#### Try it:
If a line in the listing contains "images", copy it out whole.

BEGIN

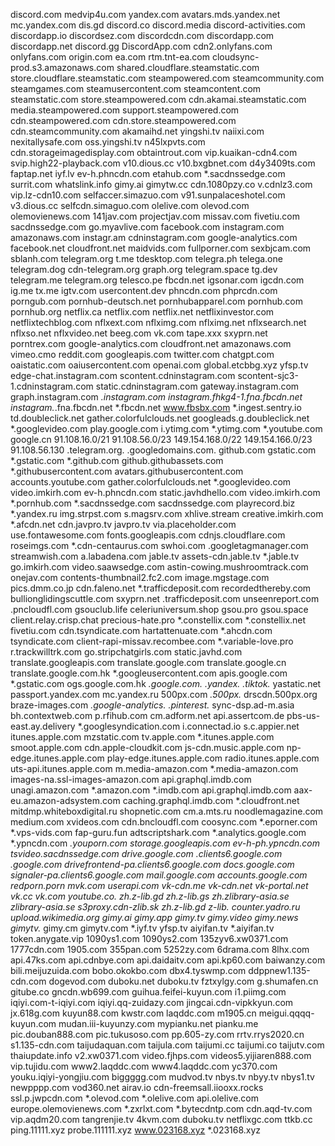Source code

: discord.com
medvip4u.com
yandex.com
avatars.mds.yandex.net
mc.yandex.com
dis.gd
discord.co
discord.media
discord-activities.com
discordapp.io
discordsez.com
discordcdn.com
discordapp.com
discordapp.net
discord.gg
DiscordApp.com
cdn2.onlyfans.com
onlyfans.com
origin.com
ea.com
rtm.tnt-ea.com
cloudsync-prod.s3.amazonaws.com
shared.cloudflare.steamstatic.com
store.cloudflare.steamstatic.com
steampowered.com
steamcommunity.com
steamgames.com
steamusercontent.com
steamcontent.com
steamstatic.com
store.steampowered.com
cdn.akamai.steamstatic.com
media.steampowered.com
support.steampowered.com
cdn.steampowered.com
cdn.store.steampowered.com
cdn.steamcommunity.com
akamaihd.net
yingshi.tv
naiixi.com
nexitallysafe.com
oss.yingshi.tv
n45lxpvts.com
cdn.storageimagedisplay.com
obtaintrout.com
vip.kuaikan-cdn4.com
svip.high22-playback.com
v10.dious.cc
v10.bxgbnet.com
d4y3409ts.com
faptap.net
iyf.lv
ev-h.phncdn.com
etahub.com
*.sacdnssedge.com
surrit.com
whatslink.info
gimy.ai
gimytw.cc
cdn.1080pzy.co
v.cdnlz3.com
vip.lz-cdn10.com
selfaccer.simazuo.com
v91.sunpalaceshotel.com
v3.dious.cc
selfcdn.simaguo.com
olelive.com
olevod.com
olemovienews.com
141jav.com
projectjav.com
missav.com
fivetiu.com
sacdnssedge.com
go.myavlive.com
facebook.com
instagram.com
amazonaws.com
instagr.am
cdninstagram.com
google-analytics.com
facebook.net
cloudfront.net
maidvids.com
fullporner.com
sexbjcam.com
sblanh.com
telegram.org
t.me
tdesktop.com
telegra.ph
telega.one
telegram.dog
cdn-telegram.org
graph.org
telegram.space
tg.dev
telegram.me
telegram.org
telesco.pe
fbcdn.net
igsonar.com
igcdn.com
ig.me
tx.me
igtv.com
usercontent.dev
phncdn.com
phprcdn.com
porngub.com
pornhub-deutsch.net
pornhubapparel.com
pornhub.com
pornhub.org
netflix.ca
netflix.com
netflix.net
netflixinvestor.com
netflixtechblog.com
nflxext.com
nflximg.com
nflximg.net
nflxsearch.net
nflxso.net
nflxvideo.net
beeg.com
vk.com
tape.xxx
sxyprn.net
porntrex.com
google-analytics.com
cloudfront.net
amazonaws.com
vimeo.cmo
reddit.com
googleapis.com
twitter.com
chatgpt.com
oaistatic.com
oaiusercontent.com
openai.com
global.etcbbg.xyz
yfsp.tv
edge-chat.instagram.com
scontent.cdninstagram.com
scontent-sjc3-1.cdninstagram.com
static.cdninstagram.com
gateway.instagram.com
graph.instagram.com
*.instagram.com
instagram.fhkg4-1.fna.fbcdn.net
instagram.*.fna.fbcdn.net
*.fbcdn.net
www.fbsbx.com
*.ingest.sentry.io
td.doubleclick.net
gather.colorfulclouds.net
googleads.g.doubleclick.net
*.googlevideo.com
play.google.com
i.ytimg.com
*.ytimg.com
*.youtube.com
google.cn
91.108.16.0/21
91.108.56.0/23
149.154.168.0/22
149.154.166.0/23
91.108.56.130
.telegram.org.
.googledomains.com.
github.com
gstatic.com
*.gstatic.com
*.github.com
github.githubassets.com
*.githubusercontent.com
avatars.githubusercontent.com
accounts.youtube.com
gather.colorfulclouds.net
*.googlevideo.com
video.imkirh.com
ev-h.phncdn.com
static.javhdhello.com
video.imkirh.com
*.pornhub.com
*.sacdnssedge.com
sacdnssedge.com
playrecord.biz
*.yandex.ru
img.strpst.com
s.magsrv.com
xhlive.stream
creative.imkirh.com
*.afcdn.net
cdn.javpro.tv
javpro.tv
via.placeholder.com
use.fontawesome.com
fonts.googleapis.com
cdnjs.cloudflare.com
roseimgs.com
*.cdn-centaurus.com
swhoi.com
.googletagmanager.com
streamwish.com
a.labadena.com
jable.tv
assets-cdn.jable.tv
*.jable.tv
go.imkirh.com
video.saawsedge.com
astin-cowing.mushroomtrack.com
onejav.com
contents-thumbnail2.fc2.com
image.mgstage.com
pics.dmm.co.jp
cdn.faleno.net
*.trafficdeposit.com
recordedthereby.com
bullionglidingscuttle.com
sxyprn.net
.trafficdeposit.com
unseenreport.com
.pncloudfl.com
gsouclub.life
celeriuniversum.shop
gsou.pro
gsou.space
client.relay.crisp.chat
precious-hate.pro
*.constellix.com
*.constellix.net
fivetiu.com
cdn.tsyndicate.com
hartattenuate.com
*.ahcdn.com
tsyndicate.com
client-rapi-missav.recombee.com
*.variable-love.pro
r.trackwilltrk.com
go.stripchatgirls.com
static.javhd.com
translate.googleapis.com
translate.google.com
translate.google.cn
translate.google.com.hk
*.googleusercontent.com
apis.google.com
*.gstatic.com
ogs.google.com.hk
*.google.com.*
*.yandex.*
*.tiktok.*
yastatic.net
passport.yandex.com
mc.yandex.ru
500px.com
*.500px.*
drscdn.500px.org
braze-images.com
*.google-analytics.*
*.pinterest.*
sync-dsp.ad-m.asia
bh.contextweb.com
p.rfihub.com
cm.adform.net
api.assertcom.de
pbs-us-east.ay.delivery
*.googlesyndication.com
i.connectad.io
s.c.appier.net
itunes.apple.com
mzstatic.com
tv.apple.com
*.itunes.apple.com
smoot.apple.com
cdn.apple-cloudkit.com
js-cdn.music.apple.com
np-edge.itunes.apple.com
play-edge.itunes.apple.com
radio.itunes.apple.com
uts-api.itunes.apple.com
m.media-amazon.com
*.media-amazon.com
images-na.ssl-images-amazon.com
api.graphql.imdb.com
unagi.amazon.com
*.amazon.com
*.imdb.com
api.graphql.imdb.com
aax-eu.amazon-adsystem.com
caching.graphql.imdb.com
*.cloudfront.net
mitdmp.whiteboxdigital.ru
shopnetic.com
cm.a.mts.ru
noodlemagazine.com
medium.com
xvideos.com
cdn.bncloudfl.com
coosync.com
*.eporner.com
*.vps-vids.com
fap-guru.fun
adtscriptshark.com
*.analytics.google.com
*.ypncdn.com
*.youporn.com
storage.googleapis.com
ev-h-ph.ypncdn.com
tsvideo.sacdnssedge.com
drive.google.com
*.clients6.google.com
*.google.com
drivefrontend-pa.clients6.google.com
docs.google.com
signaler-pa.clients6.google.com
mail.google.com
accounts.google.com
redporn.porn
mvk.com
userapi.com
vk-cdn.me
vk-cdn.net
vk-portal.net
vk.cc
vk.com
youtube.co.*
zh.z-lib.gd
zh.z-lib.gs
zh.zlibrary-asia.se
zlibrary-asia.se
s3proxy.cdn-zlib.sk
zh.z-lib.gd
z-lib.*
counter.yadro.ru
upload.wikimedia.org
gimy.ai
gimy.app
gimy.tv
gimy.video
gimy.news
gimytv.*
gimy.cm
gimytv.com
*.iyf.tv
yfsp.tv
aiyifan.tv
*.aiyifan.tv
token.anygate.vip
1090ys1.com
1090ys2.com
135zyv6.xw0371.com
1777cdn.com
1905.com
355pan.com
5252zy.com
6drama.com
8lhx.com
api.47ks.com
api.cdnbye.com
api.daidaitv.com
api.kp60.com
baiwanzy.com
bili.meijuzuida.com
bobo.okokbo.com
dbx4.tyswmp.com
ddppnew1.135-cdn.com
dogevod.com
duboku.net
duboku.tv
fztxylgy.com
g.shumafen.cn
gitube.co
gncdn.wb699.com
guihua.feifei-kuyun.com
i1.piimg.com
iqiyi.com-t-iqiyi.com
iqiyi.qq-zuidazy.com
jingcai.cdn-vipkkyun.com
jx.618g.com
kuyun88.com
kwstr.com
laqddc.com
m1905.cn
meigui.qqqq-kuyun.com
mudan.iii-kuyunzy.com
mypianku.net
pianku.me
pic.douban888.com
pic.tukusoso.com
pp.605-zy.com
rrtv.rrys2020.cn
s1.135-cdn.com
taijudaquan.com
taijula.com
taijumi.cc
taijumi.co
taijutv.com
thaiupdate.info
v2.xw0371.com
video.fjhps.com
videos5.yijiaren888.com
vip.tujidu.com
www2.laqddc.com
www4.laqddc.com
yc370.com
youku.iqiyi-yongjiu.com
biggggg.com
mudvod.tv
nbys.tv
nbyy.tv
nbys1.tv
newpppp.com
vod360.net
airav.io
cdn-freemsall.iiooxx.rocks
ssl.p.jwpcdn.com
*.olevod.com
*.olelive.com
api.olelive.com
europe.olemovienews.com
*.zxrlxt.com
*.bytecdntp.com
cdn.aqd-tv.com
vip.aqdm20.com
tangrenjie.tv
4kvm.com
duboku.tv
netflixgc.com
ttkb.cc
ping.11111.xyz
probe.111111.xyz
www.023168.xyz
*.023168.xyz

END

#### Answer area:
braze-images.com
images-na.ssl-images-amazon.com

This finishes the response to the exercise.